No sign of progress in auto strike

The auto workers’ strike against Detroit’s Big Three entered its fourth day with no signs of rapid progress and the threat that the strike could soon expand.
A General Motors spokesperson said representatives from the company and the United Auto Workers union were continuing negotiations Monday.
So far, the strike is limited to about 13,000 workers at three factories: one at GM, one at Ford and one at Stellantis. GM warned, however, that 2,000 UAW-represented workers at a Kansas City assembly plant “are expected to be idled beginning early this week” due to a shortage of supplies at a GM plant near St.
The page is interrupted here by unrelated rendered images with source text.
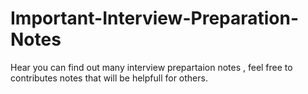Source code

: # Important-Interview-Preparation-Notes

Hear you can find out many interview prepartaion notes , feel free to contributes notes that will be helpfull for others.
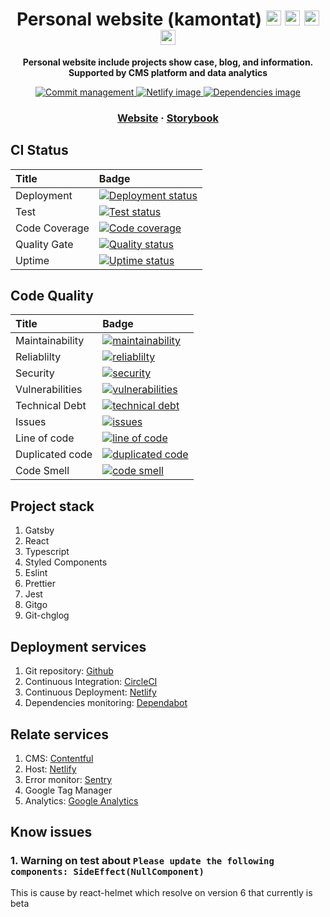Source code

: <!-- Title section -->
<h1 align="center">
  Personal website (kamontat)

  <img src="https://simpleicons.org/icons/gatsby.svg" width="24px">
  <img src="https://simpleicons.org/icons/typescript.svg" width="24px">
  <img src="https://simpleicons.org/icons/jest.svg" width="24px">
  <img src="https://simpleicons.org/icons/microsoftedge.svg" width="24px">
</h1>

<!-- Description section -->
<p align="center">
  <strong>Personal website include projects show case, blog, and information. Supported by CMS platform and data analytics</strong>
</p>

<!-- Static badge setup -->
<p align="center">
  <a href="https://github.com/kamontat/gitgo">
    <img src="https://img.shields.io/badge/commit-gitgo-6DC1E8.svg" alt="Commit management" />
  </a>
  <a href="https://app.netlify.com/sites/kamontat/overview">
    <img src="https://img.shields.io/badge/deploy%20with-netlify-00C7B7.svg?logo=netlify&logoWidth=20" alt="Netlify image"/>
  </a>
  <a href="https://app.dependabot.com/accounts/kamontat/projects/168664">
    <img src="https://img.shields.io/badge/dependencies%20-dependabot-025E8C.svg?logo=dependabot&logoWidth=20" alt="Dependencies image"/>
  </a>
</p>

<!-- External section -->
<h3 align="center">
  <a href="https://kamontat.net">Website</a>
  <span> · </span>
  <a href="https://storybook.kamontat.net">Storybook</a>
</h3>

## CI Status

| Title         | Badge                                                           |
| :------------ | :-------------------------------------------------------------- |
| Deployment    | [![Deployment status][netlify-status-img]][netlify-status-link] |
| Test          | [![Test status][circleci-status-img]][circleci-status-link]     |
| Code Coverage | [![Code coverage][coverage-status-img]][coverage-status-link]   |
| Quality Gate  | [![Quality status][sonarcloud-status-img]][sonarcloud-link]     |
| Uptime        | [![Uptime status][uptime-status-img]][uptime-status-link]       |

## Code Quality

| Title           | Badge                                                                 |
| :-------------- | :-------------------------------------------------------------------- |
| Maintainability | [![maintainability][sonarcloud-maintainability-img]][sonarcloud-link] |
| Reliablilty     | [![reliablilty][sonarcloud-reliablilty-img]][sonarcloud-link]         |
| Security        | [![security][sonarcloud-security-img]][sonarcloud-link]               |
| Vulnerabilities | [![vulnerabilities][sonarcloud-vulnerabilities-img]][sonarcloud-link] |
| Technical Debt  | [![technical debt][sonarcloud-techdebt-img]][sonarcloud-link]         |
| Issues          | [![issues][sonarcloud-issues-img]][sonarcloud-link]                   |
| Line of code    | [![line of code][sonarcloud-loc-img]][sonarcloud-link]                |
| Duplicated code | [![duplicated code][sonarcloud-dupcode-img]][sonarcloud-link]         |
| Code Smell      | [![code smell][sonarcloud-code-smell-img]][sonarcloud-link]           |

## Project stack

1. Gatsby
2. React
3. Typescript
4. Styled Components
5. Eslint
6. Prettier
7. Jest
8. Gitgo
9. Git-chglog

## Deployment services

1. Git repository: [Github](https://github.com/kamontat/kamontat)
2. Continuous Integration: [CircleCI](https://app.circleci.com/pipelines/github/kamontat/kamontat)
3. Continuous Deployment: [Netlify](https://app.netlify.com/sites/kamontat/overview)
4. Dependencies monitoring: [Dependabot](https://app.dependabot.com/)

## Relate services

1. CMS: [Contentful][contentful]
2. Host: [Netlify][netlify]
3. Error monitor: [Sentry][sentry]
4. Google Tag Manager
5. Analytics: [Google Analytics](https://analytics.google.com/)

## Know issues

### 1. Warning on test about `Please update the following components: SideEffect(NullComponent)`

This is cause by react-helmet which resolve on version 6 that currently is beta

<!-- netlify links -->
[netlify-status-link]: https://app.netlify.com/sites/kamontat/deploys
[netlify-status-img]: https://img.shields.io/netlify/1a3194ab-0c6d-4bae-887f-caf7e1be6dea?logo=netlify&logoColor=white&style=flat-square

<!-- circleci links -->
[circleci-status-link]: https://app.circleci.com/pipelines/github/kamontat/kamontat
[circleci-status-img]: https://img.shields.io/circleci/build/github/kamontat/kamontat/master?label=circleci&logo=circleci&style=flat-square

<!-- code coverage links -->
[coverage-status-link]: https://sonarcloud.io/component_measures?id=kamontat_kamontat&metric=Coverage
[coverage-status-img]: https://img.shields.io/sonar/coverage/kamontat_kamontat?logo=sonarcloud&logoColor=white&server=https%3A%2F%2Fsonarcloud.io&style=flat-square

<!-- uptimerobot -->
[uptime-status-link]: https://status.kamontat.net
[uptime-status-img]: https://img.shields.io/uptimerobot/ratio/m782498097-1ad17a9a18c1ce4f09a4a295?label=uptime%2030d&style=flat-square

<!-- sonarcloud links -->
[sonarcloud-link]: https://sonarcloud.io/dashboard?id=kamontat_kamontat
[sonarcloud-status-img]: https://img.shields.io/sonar/quality_gate/kamontat_kamontat?server=https%3A%2F%2Fsonarcloud.io&label=quality&logo=sonarcloud&logoColor=white&style=flat-square
[sonarcloud-loc-img]: https://sonarcloud.io/api/project_badges/measure?project=kamontat_kamontat&metric=ncloc
[sonarcloud-maintainability-img]: https://sonarcloud.io/api/project_badges/measure?project=kamontat_kamontat&metric=sqale_rating
[sonarcloud-reliablilty-img]: https://sonarcloud.io/api/project_badges/measure?project=kamontat_kamontat&metric=reliability_rating
[sonarcloud-security-img]: https://sonarcloud.io/api/project_badges/measure?project=kamontat_kamontat&metric=security_rating
[sonarcloud-vulnerabilities-img]: https://sonarcloud.io/api/project_badges/measure?project=kamontat_kamontat&metric=vulnerabilities
[sonarcloud-issues-img]: https://sonarcloud.io/api/project_badges/measure?project=kamontat_kamontat&metric=bugs
[sonarcloud-code-smell-img]: https://sonarcloud.io/api/project_badges/measure?project=kamontat_kamontat&metric=code_smells
[sonarcloud-techdebt-img]: https://sonarcloud.io/api/project_badges/measure?project=kamontat_kamontat&metric=sqale_index
[sonarcloud-dupcode-img]: https://sonarcloud.io/api/project_badges/measure?project=kamontat_kamontat&metric=duplicated_lines_density

<!-- External links -->
[contentful]: https://www.contentful.com/
[netlify]: https://www.netlify.com/
[sentry]: https://sentry.io/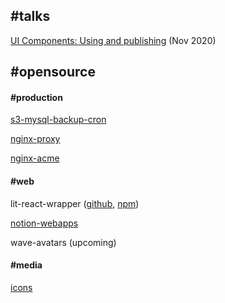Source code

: ## #talks


[UI Components: Using and publishing](https://docs.google.com/presentation/d/1TYGB9HJLg2wK1dBaVWtVgyJikuD5s6fkI6Wc5mHFwx8/edit?usp=sharing
) (Nov 2020)



## #opensource

#### #production

[s3-mysql-backup-cron](https://github.com/getfundwave/s3-mysql-backup-cron)

[nginx-proxy](https://github.com/getfundwave/nginx-proxy)

[nginx-acme](https://github.com/getfundwave/nginx-acme)



#### #web

lit-react-wrapper ([github](https://github.com/getfundwave/lit-react-wrapper), [npm](https://www.npmjs.com/package/lit-react-wrapper))

[notion-webapps](https://github.com/getfundwave/notion-webapps)

wave-avatars (upcoming)



#### #media

[icons](https://github.com/getfundwave/Icons)
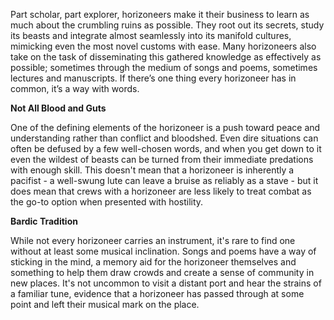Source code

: Part scholar, part explorer, horizoneers make it their business to learn as much about
the crumbling ruins as possible. They root out its secrets, study its beasts and integrate almost seamlessly into its manifold cultures, mimicking even the most novel customs with ease.
Many horizoneers also take on the task of disseminating this gathered knowledge as effectively as possible; sometimes through the medium of songs and poems, sometimes
lectures and manuscripts. If there’s one thing every horizoneer has in common, it’s a
way with words.

**Not All Blood and Guts**

One of the defining elements of the horizoneer is a push toward peace and understanding rather than conflict and bloodshed. Even dire situations can often be defused by a few well-chosen words, and when you get down to it even the wildest of beasts can be turned from their immediate predations with enough skill. This doesn't mean that a horizoneer is inherently a pacifist - a well-swung lute can leave a bruise as reliably as a stave - but it does mean that crews with a horizoneer are less likely to treat combat as the go-to option when presented with hostility.

**Bardic Tradition**

While not every horizoneer carries an instrument, it's rare to find one without at
least some musical inclination. Songs and poems have a way of sticking in the mind, a
memory aid for the horizoneer themselves and something to help them draw crowds
and create a sense of community in new places. It's not uncommon to visit a distant port
and hear the strains of a familiar tune, evidence that a horizoneer has passed through at
some point and left their musical mark on the place.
Louis , where workers walked out. work Friday.
Workers at the Kansas City plant build the Chevrolet Malibu and Cadillac XT4.
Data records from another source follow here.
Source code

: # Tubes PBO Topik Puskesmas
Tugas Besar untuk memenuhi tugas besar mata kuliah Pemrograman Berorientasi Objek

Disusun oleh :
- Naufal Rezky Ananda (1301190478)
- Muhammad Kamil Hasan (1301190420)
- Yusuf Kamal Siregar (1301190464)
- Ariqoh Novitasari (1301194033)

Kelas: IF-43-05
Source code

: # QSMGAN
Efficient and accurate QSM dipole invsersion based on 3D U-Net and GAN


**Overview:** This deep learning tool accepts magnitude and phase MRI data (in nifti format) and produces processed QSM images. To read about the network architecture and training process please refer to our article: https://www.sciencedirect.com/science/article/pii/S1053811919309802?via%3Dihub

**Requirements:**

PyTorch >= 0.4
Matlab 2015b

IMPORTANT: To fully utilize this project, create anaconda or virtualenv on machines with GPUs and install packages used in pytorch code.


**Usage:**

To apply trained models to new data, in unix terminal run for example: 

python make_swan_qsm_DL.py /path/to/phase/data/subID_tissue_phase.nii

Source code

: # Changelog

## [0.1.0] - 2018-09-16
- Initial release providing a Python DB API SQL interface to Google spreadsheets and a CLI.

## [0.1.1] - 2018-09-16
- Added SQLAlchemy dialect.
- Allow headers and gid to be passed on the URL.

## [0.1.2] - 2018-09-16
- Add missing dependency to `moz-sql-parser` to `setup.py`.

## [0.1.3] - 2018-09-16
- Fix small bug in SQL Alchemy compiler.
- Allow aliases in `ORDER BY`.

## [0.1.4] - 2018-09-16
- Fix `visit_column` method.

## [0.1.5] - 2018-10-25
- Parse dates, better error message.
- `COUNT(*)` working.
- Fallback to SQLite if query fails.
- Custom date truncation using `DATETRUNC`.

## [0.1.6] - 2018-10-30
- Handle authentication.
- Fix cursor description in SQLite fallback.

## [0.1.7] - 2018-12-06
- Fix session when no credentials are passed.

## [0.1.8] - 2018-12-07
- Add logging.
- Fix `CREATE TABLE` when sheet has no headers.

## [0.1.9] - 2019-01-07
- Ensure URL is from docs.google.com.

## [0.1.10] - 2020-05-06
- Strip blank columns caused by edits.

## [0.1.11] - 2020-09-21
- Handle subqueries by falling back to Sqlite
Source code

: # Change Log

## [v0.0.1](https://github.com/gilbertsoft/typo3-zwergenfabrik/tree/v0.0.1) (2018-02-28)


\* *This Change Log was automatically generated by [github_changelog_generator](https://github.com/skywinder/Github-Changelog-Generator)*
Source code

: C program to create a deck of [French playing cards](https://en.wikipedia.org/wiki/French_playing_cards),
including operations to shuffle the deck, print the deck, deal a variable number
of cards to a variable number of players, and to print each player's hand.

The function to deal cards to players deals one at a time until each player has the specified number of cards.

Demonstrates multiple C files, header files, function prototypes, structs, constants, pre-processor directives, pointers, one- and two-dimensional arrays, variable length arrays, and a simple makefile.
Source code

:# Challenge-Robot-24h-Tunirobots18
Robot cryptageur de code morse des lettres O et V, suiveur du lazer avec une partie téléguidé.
Treasury Secretary Janet Yellen said she hoped for a quick resolution and that it was too early to assess the impact of the strike.
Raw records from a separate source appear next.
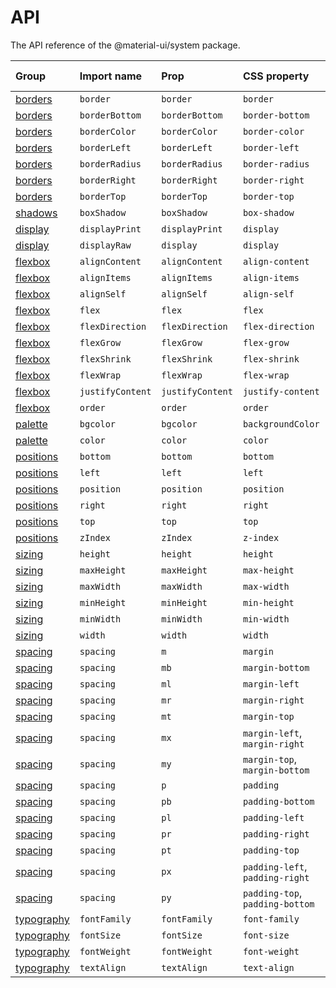 # API

<p class="description">The API reference of the @material-ui/system package.</p>

| Group                             | Import name      | Prop             | CSS property                    | Theme key    |
|:--------------------------------- |:---------------- |:---------------- |:------------------------------- |:------------ |
| [borders](/system/borders/)       | `border`         | `border`         | `border`                        | `borders`    |
| [borders](/system/borders/)       | `borderBottom`   | `borderBottom`   | `border-bottom`                 | `borders`    |
| [borders](/system/borders/)       | `borderColor`    | `borderColor`    | `border-color`                  | `palette`    |
| [borders](/system/borders/)       | `borderLeft`     | `borderLeft`     | `border-left`                   | `borders`    |
| [borders](/system/borders/)       | `borderRadius`   | `borderRadius`   | `border-radius`                 | `shape`      |
| [borders](/system/borders/)       | `borderRight`    | `borderRight`    | `border-right`                  | `borders`    |
| [borders](/system/borders/)       | `borderTop`      | `borderTop`      | `border-top`                    | `borders`    |
| [shadows](/system/shadows/)       | `boxShadow`      | `boxShadow`      | `box-shadow`                    | `shadows`    |
| [display](/system/display/)       | `displayPrint`   | `displayPrint`   | `display`                       | none         |
| [display](/system/display/)       | `displayRaw`     | `display`        | `display`                       | none         |
| [flexbox](/system/flexbox/)       | `alignContent`   | `alignContent`   | `align-content`                 | none         |
| [flexbox](/system/flexbox/)       | `alignItems`     | `alignItems`     | `align-items`                   | none         |
| [flexbox](/system/flexbox/)       | `alignSelf`      | `alignSelf`      | `align-self`                    | none         |
| [flexbox](/system/flexbox/)       | `flex`           | `flex`           | `flex`                          | none         |
| [flexbox](/system/flexbox/)       | `flexDirection`  | `flexDirection`  | `flex-direction`                | none         |
| [flexbox](/system/flexbox/)       | `flexGrow`       | `flexGrow`       | `flex-grow`                     | none         |
| [flexbox](/system/flexbox/)       | `flexShrink`     | `flexShrink`     | `flex-shrink`                   | none         |
| [flexbox](/system/flexbox/)       | `flexWrap`       | `flexWrap`       | `flex-wrap`                     | none         |
| [flexbox](/system/flexbox/)       | `justifyContent` | `justifyContent` | `justify-content`               | none         |
| [flexbox](/system/flexbox/)       | `order`          | `order`          | `order`                         | none         |
| [palette](/system/palette/)       | `bgcolor`        | `bgcolor`        | `backgroundColor`               | `palette`    |
| [palette](/system/palette/)       | `color`          | `color`          | `color`                         | `palette`    |
| [positions](/system/positions/)   | `bottom`         | `bottom`         | `bottom`                        | none         |
| [positions](/system/positions/)   | `left`           | `left`           | `left`                          | none         |
| [positions](/system/positions/)   | `position`       | `position`       | `position`                      | none         |
| [positions](/system/positions/)   | `right`          | `right`          | `right`                         | none         |
| [positions](/system/positions/)   | `top`            | `top`            | `top`                           | none         |
| [positions](/system/positions/)   | `zIndex`         | `zIndex`         | `z-index`                       | `zIndex`     |
| [sizing](/system/sizing/)         | `height`         | `height`         | `height`                        | none         |
| [sizing](/system/sizing/)         | `maxHeight`      | `maxHeight`      | `max-height`                    | none         |
| [sizing](/system/sizing/)         | `maxWidth`       | `maxWidth`       | `max-width`                     | none         |
| [sizing](/system/sizing/)         | `minHeight`      | `minHeight`      | `min-height`                    | none         |
| [sizing](/system/sizing/)         | `minWidth`       | `minWidth`       | `min-width`                     | none         |
| [sizing](/system/sizing/)         | `width`          | `width`          | `width`                         | none         |
| [spacing](/system/spacing/)       | `spacing`        | `m`              | `margin`                        | `spacing`    |
| [spacing](/system/spacing/)       | `spacing`        | `mb`             | `margin-bottom`                 | `spacing`    |
| [spacing](/system/spacing/)       | `spacing`        | `ml`             | `margin-left`                   | `spacing`    |
| [spacing](/system/spacing/)       | `spacing`        | `mr`             | `margin-right`                  | `spacing`    |
| [spacing](/system/spacing/)       | `spacing`        | `mt`             | `margin-top`                    | `spacing`    |
| [spacing](/system/spacing/)       | `spacing`        | `mx`             | `margin-left`, `margin-right`   | `spacing`    |
| [spacing](/system/spacing/)       | `spacing`        | `my`             | `margin-top`, `margin-bottom`   | `spacing`    |
| [spacing](/system/spacing/)       | `spacing`        | `p`              | `padding`                       | `spacing`    |
| [spacing](/system/spacing/)       | `spacing`        | `pb`             | `padding-bottom`                | `spacing`    |
| [spacing](/system/spacing/)       | `spacing`        | `pl`             | `padding-left`                  | `spacing`    |
| [spacing](/system/spacing/)       | `spacing`        | `pr`             | `padding-right`                 | `spacing`    |
| [spacing](/system/spacing/)       | `spacing`        | `pt`             | `padding-top`                   | `spacing`    |
| [spacing](/system/spacing/)       | `spacing`        | `px`             | `padding-left`, `padding-right` | `spacing`    |
| [spacing](/system/spacing/)       | `spacing`        | `py`             | `padding-top`, `padding-bottom` | `spacing`    |
| [typography](/system/typography/) | `fontFamily`     | `fontFamily`     | `font-family`                   | `typography` |
| [typography](/system/typography/) | `fontSize`       | `fontSize`       | `font-size`                     | `typography` |
| [typography](/system/typography/) | `fontWeight`     | `fontWeight`     | `font-weight`                   | `typography` |
| [typography](/system/typography/) | `textAlign`      | `textAlign`      | `text-align`                    | none         |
“It is premature to make predictions about what this means for the economy. It will depend on how long the strike lasts and who is affected by it,” she said on CNBC.
Yellen said labor activism this year — strikes by Hollywood writers and actors, workers at about 150 Starbucks locations and narrowly averted walkouts at United Parcel Service and West Coast ports — has been driven by a strong labor market and strong demand for workers.
In a sign of the economic and political potential of a long strike, President Joe Biden is sending two senior administration officials to Detroit this week to meet with both sides. Biden sided with the UAW in brief public comments, saying automakers had not shared their record profits fairly with workers.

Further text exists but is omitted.